EO 14376 (January 20). “Stopping Wall Street From Competing With Main Street Homebuyers” directs HUD to limit large institutional investors’ acquisitions of single-family homes and strengthen ownership disclosure rules in federally supported single-family programs. Enforcement mechanisms left to subsequent agency rulemaking.
Housing for the 21st Century Act (House passage February 9, 390-9). Bipartisan affordable-housing finance, oversight, and regulatory streamlining package. Senate path uncertain.
HUD’s eviction-notice rescission (March 30). The Biden-era requirement that landlords give 30 days’ notice before initiating judicial eviction proceedings against federally subsidized tenants was eliminated, drawing criticism from tenant advocates.
What the period revealed
The structural lessons of December 2025 through May 2026 are not yet fully clear, but several patterns are visible.
Federal courts substantially constrained executive economic authority during the period.

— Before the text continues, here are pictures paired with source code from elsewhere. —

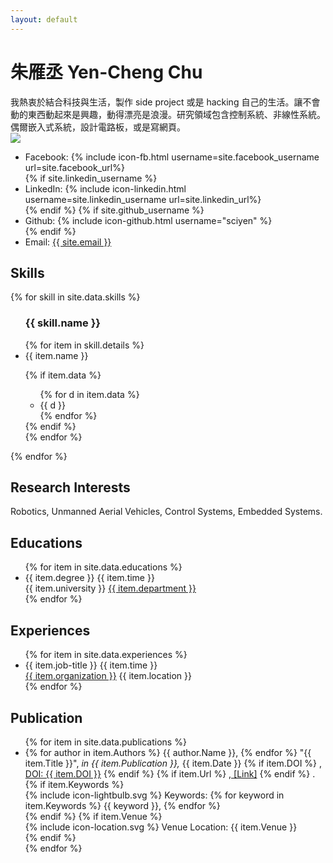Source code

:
 ```yaml
---
layout: default
---
```


<!-- Website Maintaining, please see [About](./about.md) -->

<h1>朱雁丞 Yen-Cheng Chu</h1>
<div class="intro-block">
    <div>
    我熱衷於結合科技與生活，製作 side project 或是 hacking 自己的生活。讓不會動的東西動起來是興趣，動得漂亮是浪漫。研究領域包含控制系統、非線性系統。偶爾嵌入式系統，設計電路板，或是寫網頁。
    </div>
    <div>
        <img src="../assets/me.jpg" class="img-circle">
    </div>
    <div>
        <ul>
            <li>Facebook: {% include icon-fb.html username=site.facebook_username url=site.facebook_url%}</li>
            {% if site.linkedin_username %}
            <li>LinkedIn: {% include icon-linkedin.html username=site.linkedin_username url=site.linkedin_url%}</li>
            {% endif %}
            {% if site.github_username %}
            <li>Github: {% include icon-github.html username="sciyen" %}</li>
            {% endif %}
            <li>Email: <a href="mailto:{{ site.email }}">{{ site.email }}</a></li>
        </ul>
    </div>
</div>

<h2>Skills</h2>
<div class="skill-container">
    {% for skill in site.data.skills %}
    <ul class="score-bar">
        <h3>{{ skill.name }}</h3>
        {% for item in skill.details %}
            <li>
                <div>
                    <span>{{ item.name }}</span>
                    <p style="width: {{ item.rate }}%"></p>
                </div>
                {% if item.data %}
                <div>
                <ul>
                    {% for d in item.data %}
                    <li>{{ d }}</li>
                    {% endfor %}
                </ul>
                </div>
                {% endif %}
            </li>
        {% endfor %}
    </ul>
    {% endfor %}
</div>

<h2>Research Interests</h2>
Robotics, Unmanned Aerial Vehicles, Control Systems, Embedded Systems.

<h2>Educations</h2>
<ul class="timeline">
{% for item in site.data.educations %}
    <li>
        <div class="direction-r">
            <div class="flag-wrapper">
                <span class="flag">{{ item.degree }}</span>
                <span class="time-wrapper">{{ item.time }}</span>
            </div>
            <div class="desc">
                <span>{{ item.university }}</span>
                <span><a href="{{item.url}}">{{ item.department }}</a></span>
            </div>
        </div>
    </li>
{% endfor %}
</ul>

<h2>Experiences</h2>
<ul class="timeline">
{% for item in site.data.experiences %}
    <li>
        <div class="direction-r">
            <div class="flag-wrapper">
                <span class="flag">{{ item.job-title }}</span>
                <span class="time-wrapper">{{ item.time }}</span>
            </div>
            <div class="desc">
                <span><a href="{{item.url}}">{{ item.organization }}</a></span>
                <span>{{ item.location }}</span>
            </div>
        </div>
    </li>
{% endfor %}
</ul>

<h2>Publication</h2>
<ul id="publication-container">
{% for item in site.data.publications %}
    <li>
        <div>
            {% for author in item.Authors %}
            <span>{{ author.Name }}, </span>
            {% endfor %}
            <span>"{{ item.Title }}", </span>
            <span style="font-style: italic">in {{ item.Publication }}, </span>
            <span>{{ item.Date }}</span>
            {% if item.DOI %}
            <span><a href="https://doi.org/{{ item.DOI }}">, DOI: {{ item.DOI }}</a></span>
            {% endif %}
            {% if item.Url %}
            <span><a href="{{ item.Url }}">, [Link]</a></span>
            {% endif %}
            <span>.</span>
        </div>
        {% if item.Keywords %}
        <div class="keyword-item">
            <span class="icon icon--keyword">
                {% include icon-lightbulb.svg %} 
            </span>
            <span>Keywords: </span>
            <span class="tags-container">
                {% for keyword in item.Keywords %}
                <span>{{ keyword }}, </span>
                {% endfor %}
            </span>
        </div>
        {% endif %}
        {% if item.Venue %}
        <div class="location-item">
            <span class="icon icon--location">
                {% include icon-location.svg %}
            </span>
            <span>Venue Location: </span>
            <span>{{ item.Venue }} </span>
        </div>
        {% endif %}
    </li>
{% endfor %}
</ul>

The IEEPA ruling, the CIT ruling, the renewable-permitting injunction, and the third-country-deportation injunction all narrowed executive action — not by overturning specific policies, but by tightening the statutory bases on which they could be imposed.
The OBBBA implementation moved faster than the political response. SNAP and Medicaid coverage losses began registering before any legislative response could be enacted. The political mobilization visible in the May Day actions reflects the lag between the policy effects landing and the political infrastructure able to respond at scale.
Reconciliation has become the operative legislative vehicle. Annual appropriations are insufficient to advance major substantive reform. The 60-vote Senate threshold has produced sustained policy stalemate on most contested questions. Reconciliation — with its simple-majority threshold and budget-related scope — has become the preferred vehicle for major substantive legislation, including legislation that is only thinly fiscal in character.
The economic environment for the rest of 2026 will be shaped substantially by Reconciliation 2.0 (whose specific provisions are still being drafted), by the resolution of pending tariff litigation (in the Federal Circuit and Supreme Court), and by the continuing implementation effects of the OBBBA. The political and legal architecture that responds to these pressures is being built in real time.
The fights have not been resolved. They have been deferred to specific upcoming inflection points — the May 15 reconciliation drafting deadline, the July tariff effective dates, and the November 2026 midterms.